Work order> Below are records that contain pictures; transcribe the text exactly and omit the pictures.

Dataset entries:
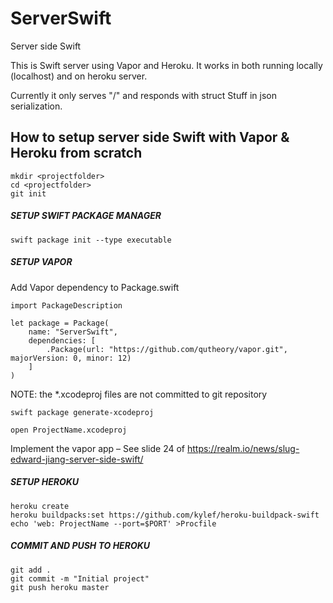 # ServerSwift
Server side Swift

This is Swift server using Vapor and Heroku.
It works in both running locally (localhost) and on heroku server.

Currently it only serves "/" and responds with struct Stuff in json serialization.


## How to setup server side Swift with Vapor & Heroku from scratch

    mkdir <projectfolder>
    cd <projectfolder>
    git init

##### SETUP SWIFT PACKAGE MANAGER

    swift package init --type executable

##### SETUP VAPOR

Add Vapor dependency to Package.swift

    import PackageDescription

    let package = Package(
        name: "ServerSwift",
        dependencies: [
            .Package(url: "https://github.com/qutheory/vapor.git", majorVersion: 0, minor: 12)
        ]
    )

NOTE: the *.xcodeproj files are not committed to git repository

    swift package generate-xcodeproj

    open ProjectName.xcodeproj

Implement the vapor app –
See slide 24 of https://realm.io/news/slug-edward-jiang-server-side-swift/


##### SETUP HEROKU

    heroku create
    heroku buildpacks:set https://github.com/kylef/heroku-buildpack-swift
    echo 'web: ProjectName --port=$PORT' >Procfile


##### COMMIT AND PUSH TO HEROKU

    git add .
    git commit -m "Initial project"
    git push heroku master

Task output>
 # ServerSwift
Server side Swift

This is Swift server using Vapor and Heroku.
It works in both running locally (localhost) and on heroku server.

Currently it only serves "/" and responds with struct Stuff in json serialization.


## How to setup server side Swift with Vapor & Heroku from scratch

    mkdir <projectfolder>
    cd <projectfolder>
    git init

##### SETUP SWIFT PACKAGE MANAGER

    swift package init --type executable

##### SETUP VAPOR

Add Vapor dependency to Package.swift

    import PackageDescription

    let package = Package(
        name: "ServerSwift",
        dependencies: [
            .Package(url: "https://github.com/qutheory/vapor.git", majorVersion: 0, minor: 12)
        ]
    )

NOTE: the *.xcodeproj files are not committed to git repository

    swift package generate-xcodeproj

    open ProjectName.xcodeproj

Implement the vapor app –
See slide 24 of https://realm.io/news/slug-edward-jiang-server-side-swift/


##### SETUP HEROKU

    heroku create
    heroku buildpacks:set https://github.com/kylef/heroku-buildpack-swift
    echo 'web: ProjectName --port=$PORT' >Procfile


##### COMMIT AND PUSH TO HEROKU

    git add .
    git commit -m "Initial project"
    git push heroku master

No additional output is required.